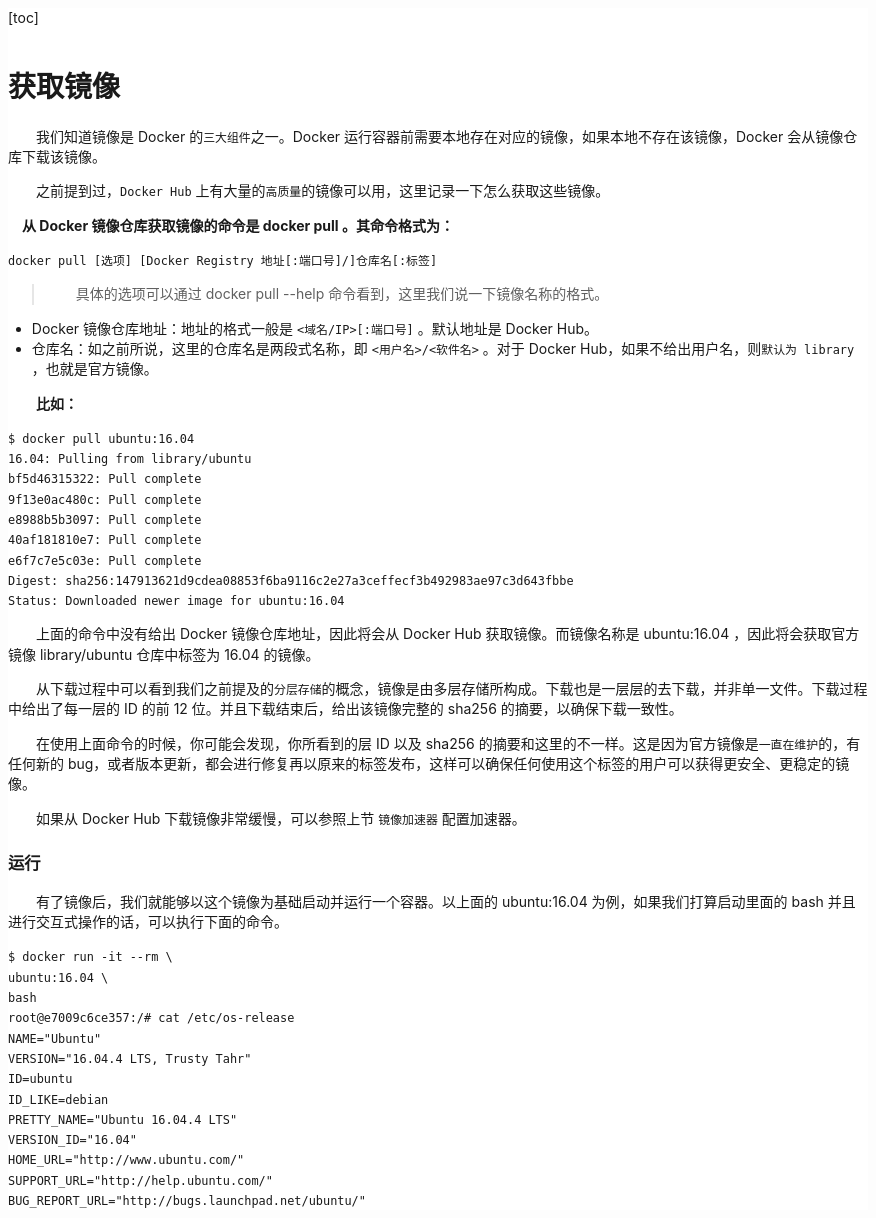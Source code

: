 [toc]

# 获取镜像

&emsp;&emsp;我们知道镜像是 Docker 的`三大组件`之一。Docker 运行容器前需要本地存在对应的镜像，如果本地不存在该镜像，Docker 会从镜像仓库下载该镜像。

&emsp;&emsp;之前提到过，`Docker Hub` 上有大量的`高质量`的镜像可以用，这里记录一下怎么获取这些镜像。

&emsp;**从 Docker 镜像仓库获取镜像的命令是 docker pull 。其命令格式为：**

```
docker pull [选项] [Docker Registry 地址[:端口号]/]仓库名[:标签]
```

> &emsp;&emsp;具体的选项可以通过 docker pull --help 命令看到，这里我们说一下镜像名称的格式。

* Docker 镜像仓库地址：地址的格式一般是 `<域名/IP>[:端口号]` 。默认地址是 Docker Hub。
* 仓库名：如之前所说，这里的仓库名是两段式名称，即 `<用户名>/<软件名>` 。对于 Docker Hub，如果不给出用户名，则`默认为 library` ，也就是官方镜像。

&emsp;&emsp;**比如：**

```
$ docker pull ubuntu:16.04
16.04: Pulling from library/ubuntu
bf5d46315322: Pull complete
9f13e0ac480c: Pull complete
e8988b5b3097: Pull complete
40af181810e7: Pull complete
e6f7c7e5c03e: Pull complete
Digest: sha256:147913621d9cdea08853f6ba9116c2e27a3ceffecf3b492983ae97c3d643fbbe
Status: Downloaded newer image for ubuntu:16.04
```

&emsp;&emsp;上面的命令中没有给出 Docker 镜像仓库地址，因此将会从 Docker Hub 获取镜像。而镜像名称是 ubuntu:16.04 ，因此将会获取官方镜像 library/ubuntu 仓库中标签为 16.04 的镜像。

&emsp;&emsp;从下载过程中可以看到我们之前提及的`分层存储`的概念，镜像是由多层存储所构成。下载也是一层层的去下载，并非单一文件。下载过程中给出了每一层的 ID 的前 12 位。并且下载结束后，给出该镜像完整的 sha256 的摘要，以确保下载一致性。

&emsp;&emsp;在使用上面命令的时候，你可能会发现，你所看到的层 ID 以及 sha256 的摘要和这里的不一样。这是因为官方镜像是`一直在维护`的，有任何新的 bug，或者版本更新，都会进行修复再以原来的标签发布，这样可以确保任何使用这个标签的用户可以获得更安全、更稳定的镜像。

&emsp;&emsp;如果从 Docker Hub 下载镜像非常缓慢，可以参照上节 `镜像加速器` 配置加速器。

### 运行

&emsp;&emsp;有了镜像后，我们就能够以这个镜像为基础启动并运行一个容器。以上面的 ubuntu:16.04 为例，如果我们打算启动里面的 bash 并且进行交互式操作的话，可以执行下面的命令。

```
$ docker run -it --rm \
ubuntu:16.04 \
bash
root@e7009c6ce357:/# cat /etc/os-release
NAME="Ubuntu"
VERSION="16.04.4 LTS, Trusty Tahr"
ID=ubuntu
ID_LIKE=debian
PRETTY_NAME="Ubuntu 16.04.4 LTS"
VERSION_ID="16.04"
HOME_URL="http://www.ubuntu.com/"
SUPPORT_URL="http://help.ubuntu.com/"
BUG_REPORT_URL="http://bugs.launchpad.net/ubuntu/"
```
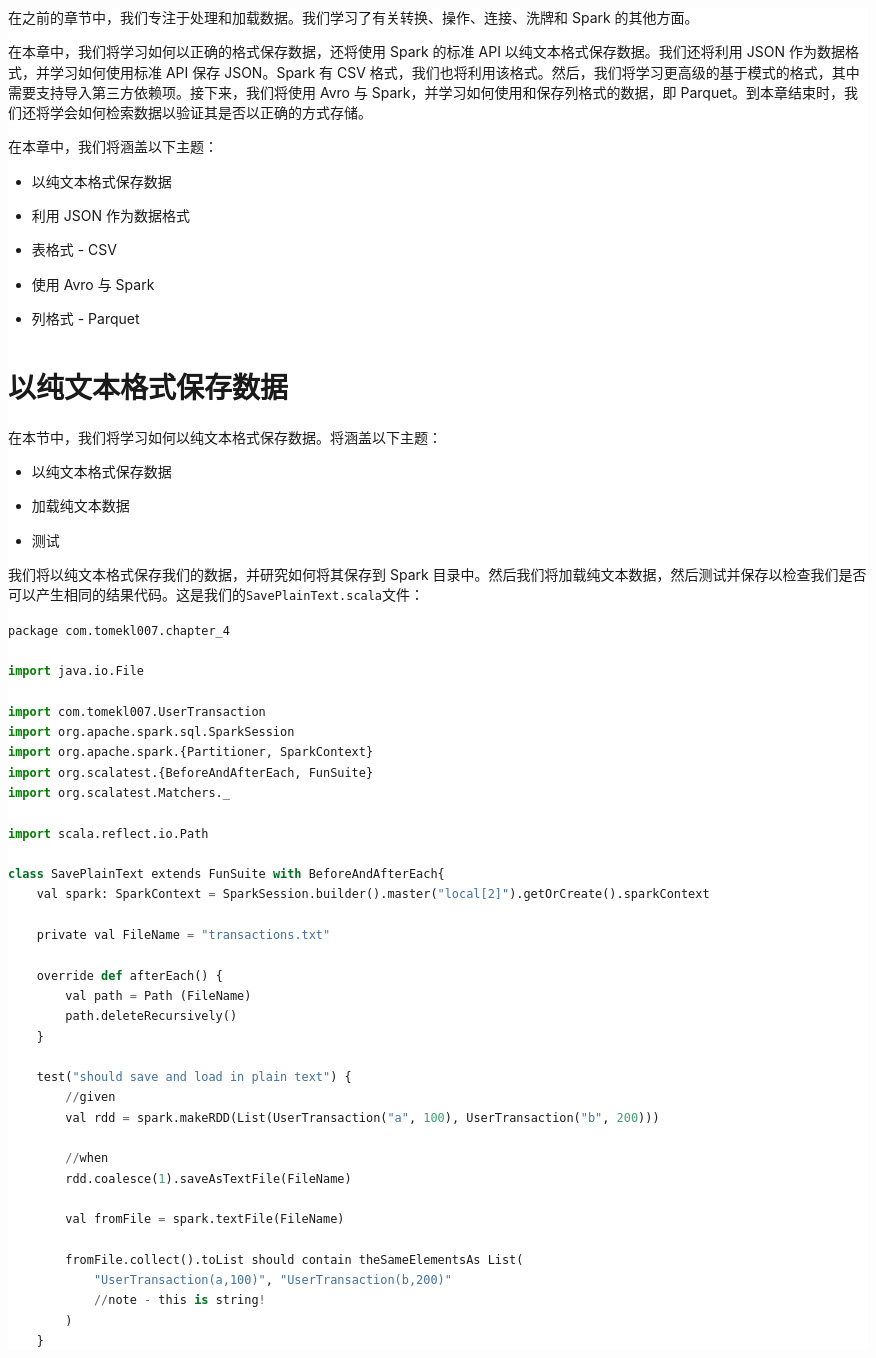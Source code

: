 在之前的章节中，我们专注于处理和加载数据。我们学习了有关转换、操作、连接、洗牌和 Spark 的其他方面。

在本章中，我们将学习如何以正确的格式保存数据，还将使用 Spark 的标准 API 以纯文本格式保存数据。我们还将利用 JSON 作为数据格式，并学习如何使用标准 API 保存 JSON。Spark 有 CSV 格式，我们也将利用该格式。然后，我们将学习更高级的基于模式的格式，其中需要支持导入第三方依赖项。接下来，我们将使用 Avro 与 Spark，并学习如何使用和保存列格式的数据，即 Parquet。到本章结束时，我们还将学会如何检索数据以验证其是否以正确的方式存储。

在本章中，我们将涵盖以下主题：

+   以纯文本格式保存数据

+   利用 JSON 作为数据格式

+   表格式 - CSV

+   使用 Avro 与 Spark

+   列格式 - Parquet

# 以纯文本格式保存数据

在本节中，我们将学习如何以纯文本格式保存数据。将涵盖以下主题：

+   以纯文本格式保存数据

+   加载纯文本数据

+   测试

我们将以纯文本格式保存我们的数据，并研究如何将其保存到 Spark 目录中。然后我们将加载纯文本数据，然后测试并保存以检查我们是否可以产生相同的结果代码。这是我们的`SavePlainText.scala`文件：

```py
package com.tomekl007.chapter_4

import java.io.File

import com.tomekl007.UserTransaction
import org.apache.spark.sql.SparkSession
import org.apache.spark.{Partitioner, SparkContext}
import org.scalatest.{BeforeAndAfterEach, FunSuite}
import org.scalatest.Matchers._

import scala.reflect.io.Path

class SavePlainText extends FunSuite with BeforeAndAfterEach{
    val spark: SparkContext = SparkSession.builder().master("local[2]").getOrCreate().sparkContext

    private val FileName = "transactions.txt"

    override def afterEach() {
        val path = Path (FileName)
        path.deleteRecursively()
    }

    test("should save and load in plain text") {
        //given
        val rdd = spark.makeRDD(List(UserTransaction("a", 100), UserTransaction("b", 200)))

        //when
        rdd.coalesce(1).saveAsTextFile(FileName)

        val fromFile = spark.textFile(FileName)

        fromFile.collect().toList should contain theSameElementsAs List(
            "UserTransaction(a,100)", "UserTransaction(b,200)"
            //note - this is string!
        )
    }
```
--------
# ACTION ITEM
Find every line in the records that contains the word "作为数据格式"; copy those lines.

# RESULT OF THE TASK
在本章中，我们将学习如何以正确的格式保存数据，还将使用 Spark 的标准 API 以纯文本格式保存数据。我们还将利用 JSON 作为数据格式，并学习如何使用标准 API 保存 JSON。Spark 有 CSV 格式，我们也将利用该格式。然后，我们将学习更高级的基于模式的格式，其中需要支持导入第三方依赖项。接下来，我们将使用 Avro 与 Spark，并学习如何使用和保存列格式的数据，即 Parquet。到本章结束时，我们还将学会如何检索数据以验证其是否以正确的方式存储。
+   利用 JSON 作为数据格式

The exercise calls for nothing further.